Please print the listing that follows word for word, but skip any pictures it holds.

──────

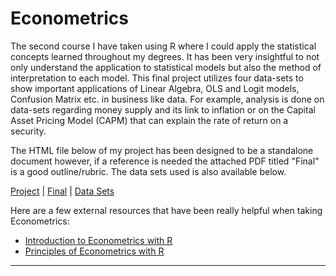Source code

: # Econometrics

The second course I have taken using R where I could apply the statistical concepts learned throughout my degrees. It has been very insightful to not only understand the application to statistical models but also the method of interpretation to each model. This final project utilizes four data-sets to show important applications of Linear Algebra, OLS and Logit models, Confusion Matrix etc. in business like data. For example, analysis is done on data-sets regarding money supply and its link to inflation or on the Capital Asset Pricing Model (CAPM) that can explain the rate of return on a security.

The HTML file below of my project has been designed to be a standalone document however, if a reference is needed the attached PDF titled "Final" is a good outline/rubric. The data sets used is also available below.

[Project](https://rawcdn.githack.com/jadistanbelly/Econometrics/0bc68a32d1feff462287dbb1c3d87885d16415d6/Econometrics%20Project.html) \| [Final](https://github.com/jadistanbelly/Econometrics/raw/main/Final.pdf) \| [Data Sets](https://github.com/jadistanbelly/Econometrics/raw/main/DataSets.zip)

Here are a few external resources that have been really helpful when taking Econometrics:

-   [Introduction to Econometrics with R](https://www.econometrics-with-r.org/index.html)
-   [Principles of Econometrics with R](https://bookdown.org/ccolonescu/RPoE4/)

------------------------------------------------------------------------
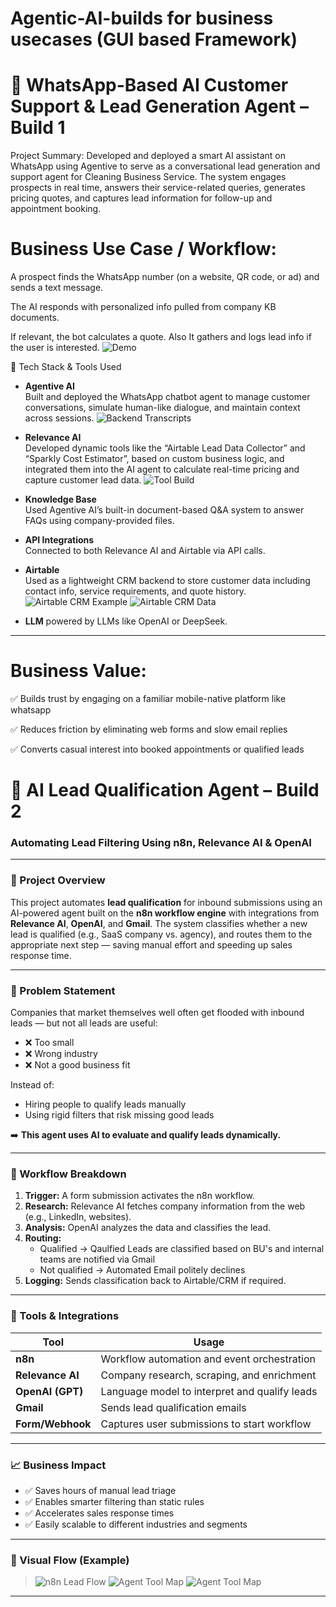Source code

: # Agentic-AI-builds for business usecases (GUI based Framework)

# 🤖 WhatsApp-Based AI Customer Support & Lead Generation Agent – Build 1
Project Summary:
Developed and deployed a smart AI assistant on WhatsApp using Agentive to serve as a conversational lead generation and support agent for Cleaning Business Service. The system engages prospects in real time, answers their service-related queries, generates pricing quotes, and captures lead information for follow-up and appointment booking.

# Business Use Case / Workflow:

A prospect finds the WhatsApp number (on a website, QR code, or ad) and sends a text message.

The AI responds with personalized info pulled from company KB documents.

If relevant, the bot calculates a quote. Also It gathers and logs lead info if the user is interested.
![Demo](./Chat-ezgif.com-video-to-gif-converter.gif)

🧩 Tech Stack & Tools Used
- **Agentive AI**  
  Built and deployed the WhatsApp chatbot agent to manage customer conversations, simulate human-like dialogue, and maintain context across sessions.
  ![Backend Transcripts](./Tool%20Validation%20On%20Agentive%20AI%20framework.png)

- **Relevance AI**  
  Developed dynamic tools like the “Airtable Lead Data Collector” and “Sparkly Cost Estimator”, based on custom business logic, and integrated them into the AI agent to 
  calculate real-time pricing and capture customer lead data.
  ![Tool Build](./Tools%20on%20Relavance%20AI.png)
  
- **Knowledge Base**  
  Used Agentive AI’s built-in document-based Q&A system to answer FAQs using company-provided files.

- **API Integrations**  
  Connected to both Relevance AI and Airtable via API calls. 

- **Airtable**  
  Used as a lightweight CRM backend to store customer data including contact info, service requirements, and quote history.
   ![Airtable CRM Example](./Relavance%20AI%20Airtable%20CRM%20table.png)
   ![Airtable CRM Data](./Table%20Data.png)
- **LLM**
  powered by LLMs like OpenAI or DeepSeek.

---
# Business Value:

✅ Builds trust by engaging on a familiar mobile-native platform like whatsapp

✅ Reduces friction by eliminating web forms and slow email replies

✅ Converts casual interest into booked appointments or qualified leads


# 🤖 AI Lead Qualification Agent – Build 2

### Automating Lead Filtering Using n8n, Relevance AI & OpenAI

---

### 🧠 Project Overview

This project automates **lead qualification** for inbound submissions using an AI-powered agent built on the **n8n workflow engine** with integrations from **Relevance AI**, **OpenAI**, and **Gmail**. The system classifies whether a new lead is qualified (e.g., SaaS company vs. agency), and routes them to the appropriate next step — saving manual effort and speeding up sales response time.

---

### 💼 Problem Statement

Companies that market themselves well often get flooded with inbound leads — but not all leads are useful:
- ❌ Too small
- ❌ Wrong industry
- ❌ Not a good business fit

Instead of:
- Hiring people to qualify leads manually  
- Using rigid filters that risk missing good leads  

➡️ **This agent uses AI to evaluate and qualify leads dynamically.**

---

### 🔁 Workflow Breakdown

1. **Trigger:** A form submission activates the n8n workflow.
2. **Research:** Relevance AI fetches company information from the web (e.g., LinkedIn, websites).
3. **Analysis:** OpenAI analyzes the data and classifies the lead.
4. **Routing:**
   - Qualified → Qaulfied Leads are classified based on BU's and internal teams are notified via Gmail
   - Not qualified → Automated Email politely declines
5. **Logging:** Sends classification back to Airtable/CRM if required.

---

### 🧰 Tools & Integrations

| Tool           | Usage                                       |
|----------------|---------------------------------------------|
| **n8n**        | Workflow automation and event orchestration |
| **Relevance AI** | Company research, scraping, and enrichment |
| **OpenAI (GPT)** | Language model to interpret and qualify leads |
| **Gmail**        | Sends lead qualification  emails   |
| **Form/Webhook** | Captures user submissions to start workflow |

---

### 📈 Business Impact

- ✅ Saves hours of manual lead triage
- ✅ Enables smarter filtering than static rules
- ✅ Accelerates sales response times
- ✅ Easily scalable to different industries and segments

---

### 🧠 Visual Flow (Example)

> ![n8n Lead Flow](./N8N_AIWorkflowforLeadIdentification.png)
> ![Agent Tool Map](LeadQaulification_AIWorkflow.png)
> ![Agent Tool Map](./Lead_Classifier_AIWorkflow.png)

---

──────

» Task solution:
Source code

: # Econometrics

The second course I have taken using R where I could apply the statistical concepts learned throughout my degrees. It has been very insightful to not only understand the application to statistical models but also the method of interpretation to each model. This final project utilizes four data-sets to show important applications of Linear Algebra, OLS and Logit models, Confusion Matrix etc. in business like data. For example, analysis is done on data-sets regarding money supply and its link to inflation or on the Capital Asset Pricing Model (CAPM) that can explain the rate of return on a security.

The HTML file below of my project has been designed to be a standalone document however, if a reference is needed the attached PDF titled "Final" is a good outline/rubric. The data sets used is also available below.

[Project](https://rawcdn.githack.com/jadistanbelly/Econometrics/0bc68a32d1feff462287dbb1c3d87885d16415d6/Econometrics%20Project.html) \| [Final](https://github.com/jadistanbelly/Econometrics/raw/main/Final.pdf) \| [Data Sets](https://github.com/jadistanbelly/Econometrics/raw/main/DataSets.zip)

Here are a few external resources that have been really helpful when taking Econometrics:

-   [Introduction to Econometrics with R](https://www.econometrics-with-r.org/index.html)
-   [Principles of Econometrics with R](https://bookdown.org/ccolonescu/RPoE4/)

------------------------------------------------------------------------
Source code

: # Agentic-AI-builds for business usecases (GUI based Framework)

# 🤖 WhatsApp-Based AI Customer Support & Lead Generation Agent – Build 1
Project Summary:
Developed and deployed a smart AI assistant on WhatsApp using Agentive to serve as a conversational lead generation and support agent for Cleaning Business Service. The system engages prospects in real time, answers their service-related queries, generates pricing quotes, and captures lead information for follow-up and appointment booking.

# Business Use Case / Workflow:

A prospect finds the WhatsApp number (on a website, QR code, or ad) and sends a text message.

The AI responds with personalized info pulled from company KB documents.

If relevant, the bot calculates a quote. Also It gathers and logs lead info if the user is interested.
![Demo](./Chat-ezgif.com-video-to-gif-converter.gif)

🧩 Tech Stack & Tools Used
- **Agentive AI**  
  Built and deployed the WhatsApp chatbot agent to manage customer conversations, simulate human-like dialogue, and maintain context across sessions.
  ![Backend Transcripts](./Tool%20Validation%20On%20Agentive%20AI%20framework.png)

- **Relevance AI**  
  Developed dynamic tools like the “Airtable Lead Data Collector” and “Sparkly Cost Estimator”, based on custom business logic, and integrated them into the AI agent to 
  calculate real-time pricing and capture customer lead data.
  ![Tool Build](./Tools%20on%20Relavance%20AI.png)
  
- **Knowledge Base**  
  Used Agentive AI’s built-in document-based Q&A system to answer FAQs using company-provided files.

- **API Integrations**  
  Connected to both Relevance AI and Airtable via API calls. 

- **Airtable**  
  Used as a lightweight CRM backend to store customer data including contact info, service requirements, and quote history.
   ![Airtable CRM Example](./Relavance%20AI%20Airtable%20CRM%20table.png)
   ![Airtable CRM Data](./Table%20Data.png)
- **LLM**
  powered by LLMs like OpenAI or DeepSeek.

---
# Business Value:

✅ Builds trust by engaging on a familiar mobile-native platform like whatsapp

✅ Reduces friction by eliminating web forms and slow email replies

✅ Converts casual interest into booked appointments or qualified leads


# 🤖 AI Lead Qualification Agent – Build 2

### Automating Lead Filtering Using n8n, Relevance AI & OpenAI

---

### 🧠 Project Overview

This project automates **lead qualification** for inbound submissions using an AI-powered agent built on the **n8n workflow engine** with integrations from **Relevance AI**, **OpenAI**, and **Gmail**. The system classifies whether a new lead is qualified (e.g., SaaS company vs. agency), and routes them to the appropriate next step — saving manual effort and speeding up sales response time.

---

### 💼 Problem Statement

Companies that market themselves well often get flooded with inbound leads — but not all leads are useful:
- ❌ Too small
- ❌ Wrong industry
- ❌ Not a good business fit

Instead of:
- Hiring people to qualify leads manually  
- Using rigid filters that risk missing good leads  

➡️ **This agent uses AI to evaluate and qualify leads dynamically.**

---

### 🔁 Workflow Breakdown

1. **Trigger:** A form submission activates the n8n workflow.
2. **Research:** Relevance AI fetches company information from the web (e.g., LinkedIn, websites).
3. **Analysis:** OpenAI analyzes the data and classifies the lead.
4. **Routing:**
   - Qualified → Qaulfied Leads are classified based on BU's and internal teams are notified via Gmail
   - Not qualified → Automated Email politely declines
5. **Logging:** Sends classification back to Airtable/CRM if required.

---

### 🧰 Tools & Integrations

| Tool           | Usage                                       |
|----------------|---------------------------------------------|
| **n8n**        | Workflow automation and event orchestration |
| **Relevance AI** | Company research, scraping, and enrichment |
| **OpenAI (GPT)** | Language model to interpret and qualify leads |
| **Gmail**        | Sends lead qualification  emails   |
| **Form/Webhook** | Captures user submissions to start workflow |

---

### 📈 Business Impact

- ✅ Saves hours of manual lead triage
- ✅ Enables smarter filtering than static rules
- ✅ Accelerates sales response times
- ✅ Easily scalable to different industries and segments

---

### 🧠 Visual Flow (Example)

> ![n8n Lead Flow](./N8N_AIWorkflowforLeadIdentification.png)
> ![Agent Tool Map](LeadQaulification_AIWorkflow.png)
> ![Agent Tool Map](./Lead_Classifier_AIWorkflow.png)

---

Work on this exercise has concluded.